Visa status generally does not make a workplace 401(k) balance expire. Participate under the current plan, confirm employer-contribution vesting and review options before changing address or taking a distribution.
While employed
Evaluate the 401(k) on its plan and tax features
Current TSMC Arizona recruiting materials describe a 401(k) with employer contributions, but public sources do not provide a universal Arizona formula or vesting schedule. Use the current summary plan description and account statement.
Confirm employee eligibility, employer contribution sources, vesting, investments, fees, beneficiary rules and how a midyear transfer affects payroll. Visa status does not replace those plan terms.
When employment ends
Compare keeping, rolling and distributing before leaving the United States
A former employee may be able to leave the account in the plan, complete a direct rollover to an eligible U.S. account or take a distribution, subject to plan and receiving-provider rules. A cash-out can create tax and possible additional tax.
Ask the plan and any IRA provider whether they service Taiwan residents, accept a foreign address and allow investments and distributions after the move. Obtain the answer before initiating a rollover.
From Taiwan
Documentation can change U.S. withholding
IRS guidance says a plan distribution to a foreign payee generally requires 30% withholding unless documentation establishes U.S.-person status or another valid exception. Taiwan is not on the IRS treaty list, so a Taiwan resident should not assume treaty pension relief.

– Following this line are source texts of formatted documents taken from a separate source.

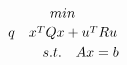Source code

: \documentclass[preview]{standalone}
\begin{document}
\begin{align*}
min \atop q \quad x^TQx + u^T R u \\ s.t. \quad Ax = b
\end{align*}
\end{document}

Coordinate future distributions with U.S. and Taiwan tax professionals. Keep taxpayer-identification, beneficiary, address and account-access records current.
Frequently asked questions
Questions employees ask next
Can a TSMC Arizona visa holder use the 401(k)?
Eligibility comes from the plan and employment category, not a general rule excluding visa holders. Review current enrollment materials.
Do I have to close the 401(k) when returning to Taiwan?
Not necessarily. Balance and plan rules determine whether it may remain; compare provider policies and tax consequences first.
Will a 401(k) distribution in Taiwan have U.S. withholding?
A foreign payee can face 30% withholding absent documentation or a valid exception. Individual tax liability and reporting require professional review.